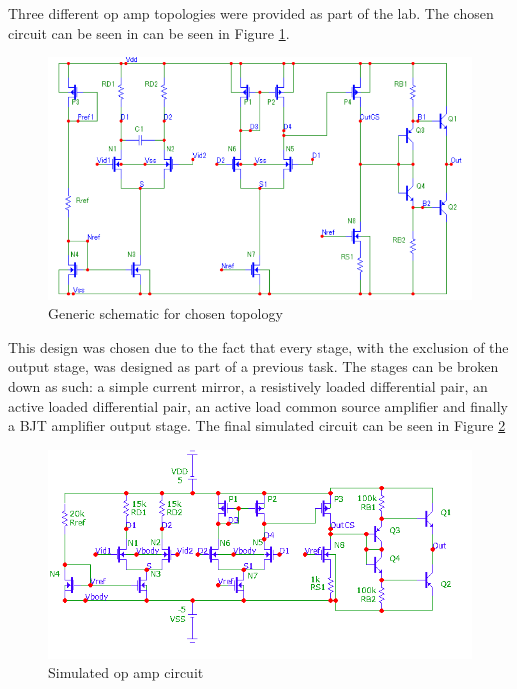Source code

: 



Three different op amp topologies were provided as part of the lab. The chosen circuit can be seen in can be seen in Figure \ref{fig:default}.

\begin{figure}[H]
    \begin{center}
    \includegraphics[scale=.45]{Simulations/default_circ.png}
    \caption{Generic schematic for chosen topology \cite{b2}}
    \label{fig:default}
    \end{center}
\end{figure}
This design was chosen due to the fact that every stage, with the exclusion of the output stage, was designed as part of a previous task. The stages can be broken down as such: a simple current mirror, a resistively loaded differential pair, an active loaded differential pair, an active load common source amplifier and finally a BJT amplifier output stage. The final simulated circuit can be seen in Figure \ref{fig:simcircuit}

\begin{figure}[H]
    \begin{center}
    \includegraphics[scale=.45]{Simulations/simcircuit.png}
    \caption{Simulated op amp circuit}
    \label{fig:simcircuit}
    \end{center}
\end{figure}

What to do: Retype word for word all the material given above, and keep the pictures out.

Task output:
Source code

: 



Three different op amp topologies were provided as part of the lab. The chosen circuit can be seen in can be seen in Figure \ref{fig:default}.

\begin{figure}[H]
    \begin{center}
    \includegraphics[scale=.45]{Simulations/default_circ.png}
    \caption{Generic schematic for chosen topology \cite{b2}}
    \label{fig:default}
    \end{center}
\end{figure}
This design was chosen due to the fact that every stage, with the exclusion of the output stage, was designed as part of a previous task. The stages can be broken down as such: a simple current mirror, a resistively loaded differential pair, an active loaded differential pair, an active load common source amplifier and finally a BJT amplifier output stage. The final simulated circuit can be seen in Figure \ref{fig:simcircuit}

\begin{figure}[H]
    \begin{center}
    \includegraphics[scale=.45]{Simulations/simcircuit.png}
    \caption{Simulated op amp circuit}
    \label{fig:simcircuit}
    \end{center}
\end{figure}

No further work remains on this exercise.